***** Data for this exercise *****

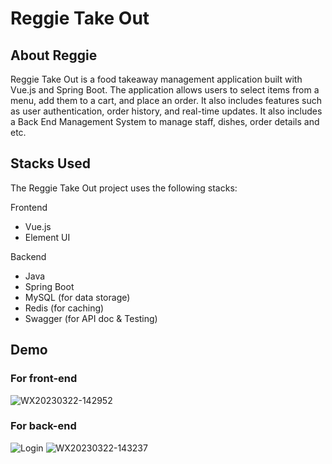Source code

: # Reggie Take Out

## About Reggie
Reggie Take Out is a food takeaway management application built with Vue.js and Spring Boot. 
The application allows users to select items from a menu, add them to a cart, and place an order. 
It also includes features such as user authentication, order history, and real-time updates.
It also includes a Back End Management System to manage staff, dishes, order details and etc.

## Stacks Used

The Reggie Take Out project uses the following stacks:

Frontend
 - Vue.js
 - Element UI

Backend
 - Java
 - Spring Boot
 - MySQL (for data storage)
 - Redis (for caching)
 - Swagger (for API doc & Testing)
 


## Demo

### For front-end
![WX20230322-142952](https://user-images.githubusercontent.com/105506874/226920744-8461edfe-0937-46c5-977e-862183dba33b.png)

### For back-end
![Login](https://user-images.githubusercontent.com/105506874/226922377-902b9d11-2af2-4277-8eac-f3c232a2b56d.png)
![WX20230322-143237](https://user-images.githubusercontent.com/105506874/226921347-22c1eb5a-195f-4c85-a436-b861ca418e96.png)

*****
***** Data for this exercise *****

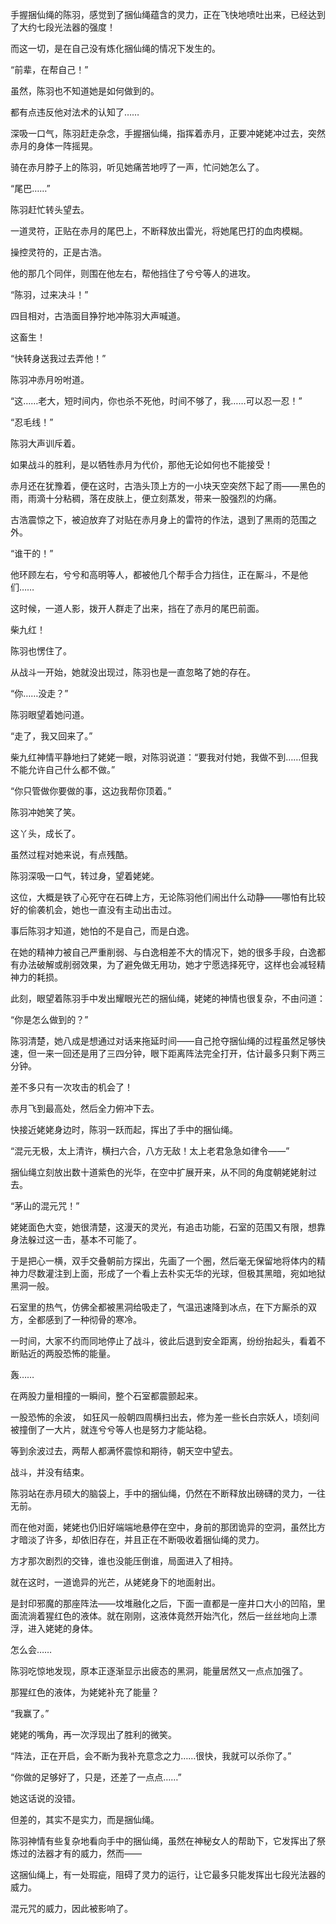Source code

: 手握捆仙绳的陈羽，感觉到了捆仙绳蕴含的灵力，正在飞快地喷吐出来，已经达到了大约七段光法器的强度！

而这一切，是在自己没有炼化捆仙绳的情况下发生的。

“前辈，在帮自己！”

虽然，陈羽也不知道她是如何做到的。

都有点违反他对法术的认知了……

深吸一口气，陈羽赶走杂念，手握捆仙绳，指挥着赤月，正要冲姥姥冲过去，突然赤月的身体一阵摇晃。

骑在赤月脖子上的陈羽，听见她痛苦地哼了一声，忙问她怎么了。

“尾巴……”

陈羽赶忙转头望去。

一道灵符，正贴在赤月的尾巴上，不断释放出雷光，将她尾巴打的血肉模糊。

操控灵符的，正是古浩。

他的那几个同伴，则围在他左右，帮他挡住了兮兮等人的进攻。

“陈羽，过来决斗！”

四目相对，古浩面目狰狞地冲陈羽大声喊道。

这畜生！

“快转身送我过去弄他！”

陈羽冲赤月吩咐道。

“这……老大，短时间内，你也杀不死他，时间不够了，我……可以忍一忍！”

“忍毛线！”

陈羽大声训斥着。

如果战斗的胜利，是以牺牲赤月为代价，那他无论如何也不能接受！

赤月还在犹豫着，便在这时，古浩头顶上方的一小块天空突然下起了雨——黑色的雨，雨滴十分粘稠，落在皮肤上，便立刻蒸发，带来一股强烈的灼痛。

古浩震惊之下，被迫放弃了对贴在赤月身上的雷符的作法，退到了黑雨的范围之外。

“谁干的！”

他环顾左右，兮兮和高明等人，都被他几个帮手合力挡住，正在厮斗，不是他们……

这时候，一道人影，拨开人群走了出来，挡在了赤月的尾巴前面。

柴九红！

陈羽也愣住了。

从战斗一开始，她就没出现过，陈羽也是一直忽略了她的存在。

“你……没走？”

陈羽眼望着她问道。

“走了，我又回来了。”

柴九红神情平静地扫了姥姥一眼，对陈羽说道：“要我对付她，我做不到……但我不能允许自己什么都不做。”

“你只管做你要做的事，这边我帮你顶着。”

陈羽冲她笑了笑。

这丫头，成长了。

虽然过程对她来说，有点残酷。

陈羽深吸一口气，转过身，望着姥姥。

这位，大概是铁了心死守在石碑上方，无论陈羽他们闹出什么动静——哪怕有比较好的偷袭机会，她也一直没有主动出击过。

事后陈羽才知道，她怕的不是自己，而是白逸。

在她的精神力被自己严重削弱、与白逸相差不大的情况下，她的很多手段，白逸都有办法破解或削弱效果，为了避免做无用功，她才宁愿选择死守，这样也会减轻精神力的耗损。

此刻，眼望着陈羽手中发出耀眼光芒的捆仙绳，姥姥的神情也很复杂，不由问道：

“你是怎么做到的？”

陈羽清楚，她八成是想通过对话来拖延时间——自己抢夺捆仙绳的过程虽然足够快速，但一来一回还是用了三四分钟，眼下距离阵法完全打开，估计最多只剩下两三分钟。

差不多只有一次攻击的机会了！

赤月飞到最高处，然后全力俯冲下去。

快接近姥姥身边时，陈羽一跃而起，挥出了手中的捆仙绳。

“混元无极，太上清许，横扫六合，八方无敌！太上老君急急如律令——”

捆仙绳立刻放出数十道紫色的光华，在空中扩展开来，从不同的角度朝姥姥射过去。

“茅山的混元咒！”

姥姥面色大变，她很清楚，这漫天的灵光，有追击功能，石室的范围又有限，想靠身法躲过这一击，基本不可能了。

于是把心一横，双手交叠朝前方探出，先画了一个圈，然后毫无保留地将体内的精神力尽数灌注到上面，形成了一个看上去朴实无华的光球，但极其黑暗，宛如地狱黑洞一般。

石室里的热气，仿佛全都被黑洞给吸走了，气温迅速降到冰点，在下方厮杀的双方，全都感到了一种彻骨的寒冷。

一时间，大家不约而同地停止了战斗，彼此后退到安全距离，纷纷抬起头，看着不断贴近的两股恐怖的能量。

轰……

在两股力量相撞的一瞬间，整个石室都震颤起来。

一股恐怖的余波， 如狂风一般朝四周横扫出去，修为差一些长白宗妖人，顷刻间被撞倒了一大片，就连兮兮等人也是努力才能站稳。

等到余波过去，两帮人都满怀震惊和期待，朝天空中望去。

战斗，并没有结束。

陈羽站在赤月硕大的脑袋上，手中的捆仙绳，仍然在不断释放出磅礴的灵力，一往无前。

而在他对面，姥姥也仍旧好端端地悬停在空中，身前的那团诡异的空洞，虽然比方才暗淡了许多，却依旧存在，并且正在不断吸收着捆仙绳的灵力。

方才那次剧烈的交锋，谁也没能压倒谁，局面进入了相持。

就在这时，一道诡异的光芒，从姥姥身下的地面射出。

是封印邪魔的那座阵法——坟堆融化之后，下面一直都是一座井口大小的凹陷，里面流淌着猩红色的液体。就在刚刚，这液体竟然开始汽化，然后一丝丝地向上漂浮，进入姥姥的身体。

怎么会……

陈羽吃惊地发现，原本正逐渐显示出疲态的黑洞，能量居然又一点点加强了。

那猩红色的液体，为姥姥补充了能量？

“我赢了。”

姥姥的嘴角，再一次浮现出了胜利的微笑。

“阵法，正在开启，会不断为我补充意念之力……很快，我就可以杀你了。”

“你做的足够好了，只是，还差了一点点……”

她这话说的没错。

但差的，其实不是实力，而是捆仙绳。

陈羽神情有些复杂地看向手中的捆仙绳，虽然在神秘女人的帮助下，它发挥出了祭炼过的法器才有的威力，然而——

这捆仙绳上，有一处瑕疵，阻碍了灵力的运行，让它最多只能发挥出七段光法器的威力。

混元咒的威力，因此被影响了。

*****
***** Data for this exercise *****

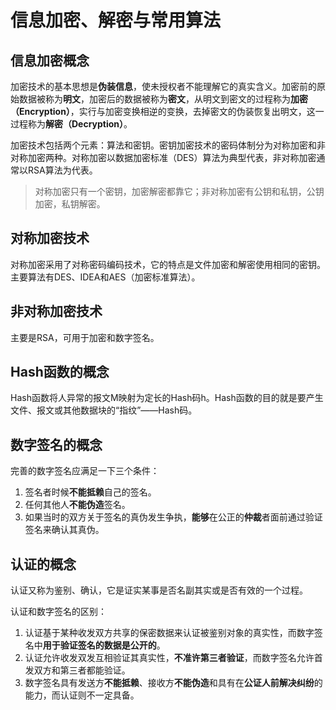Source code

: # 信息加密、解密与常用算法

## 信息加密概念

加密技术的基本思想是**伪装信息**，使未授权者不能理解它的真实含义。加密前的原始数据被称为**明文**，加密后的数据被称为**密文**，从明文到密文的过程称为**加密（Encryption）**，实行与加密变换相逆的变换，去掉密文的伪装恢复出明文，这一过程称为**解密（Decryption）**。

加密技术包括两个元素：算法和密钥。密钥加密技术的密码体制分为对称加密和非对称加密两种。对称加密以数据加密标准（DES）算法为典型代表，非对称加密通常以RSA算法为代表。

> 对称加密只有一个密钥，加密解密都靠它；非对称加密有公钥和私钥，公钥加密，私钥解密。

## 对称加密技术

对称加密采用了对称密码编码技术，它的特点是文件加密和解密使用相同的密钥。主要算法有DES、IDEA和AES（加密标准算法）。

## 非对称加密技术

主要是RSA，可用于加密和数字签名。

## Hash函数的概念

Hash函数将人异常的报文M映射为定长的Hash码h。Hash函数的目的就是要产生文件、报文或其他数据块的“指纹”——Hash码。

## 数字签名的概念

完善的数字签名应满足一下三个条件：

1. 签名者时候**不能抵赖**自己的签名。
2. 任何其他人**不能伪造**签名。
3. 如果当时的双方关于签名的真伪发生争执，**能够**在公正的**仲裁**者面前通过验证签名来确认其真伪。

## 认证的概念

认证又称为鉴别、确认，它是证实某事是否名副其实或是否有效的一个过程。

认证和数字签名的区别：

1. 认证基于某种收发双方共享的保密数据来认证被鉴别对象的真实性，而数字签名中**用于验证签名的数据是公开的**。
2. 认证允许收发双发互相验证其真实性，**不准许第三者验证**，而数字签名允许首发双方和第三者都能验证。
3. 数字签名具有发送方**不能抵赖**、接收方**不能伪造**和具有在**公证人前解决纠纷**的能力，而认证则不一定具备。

*****

Copy out, word for word, the part of the entries above that begins at the line with "2. 任何其他人**不能伪造**签名。" and ends at the line with "2. 认证允许收发双发互相验", including both.

2. 任何其他人**不能伪造**签名。
3. 如果当时的双方关于签名的真伪发生争执，**能够**在公正的**仲裁**者面前通过验证签名来确认其真伪。

## 认证的概念

认证又称为鉴别、确认，它是证实某事是否名副其实或是否有效的一个过程。

认证和数字签名的区别：

1. 认证基于某种收发双方共享的保密数据来认证被鉴别对象的真实性，而数字签名中**用于验证签名的数据是公开的**。
2. 认证允许收发双发互相验证其真实性，**不准许第三者验证**，而数字签名允许首发双方和第三者都能验证。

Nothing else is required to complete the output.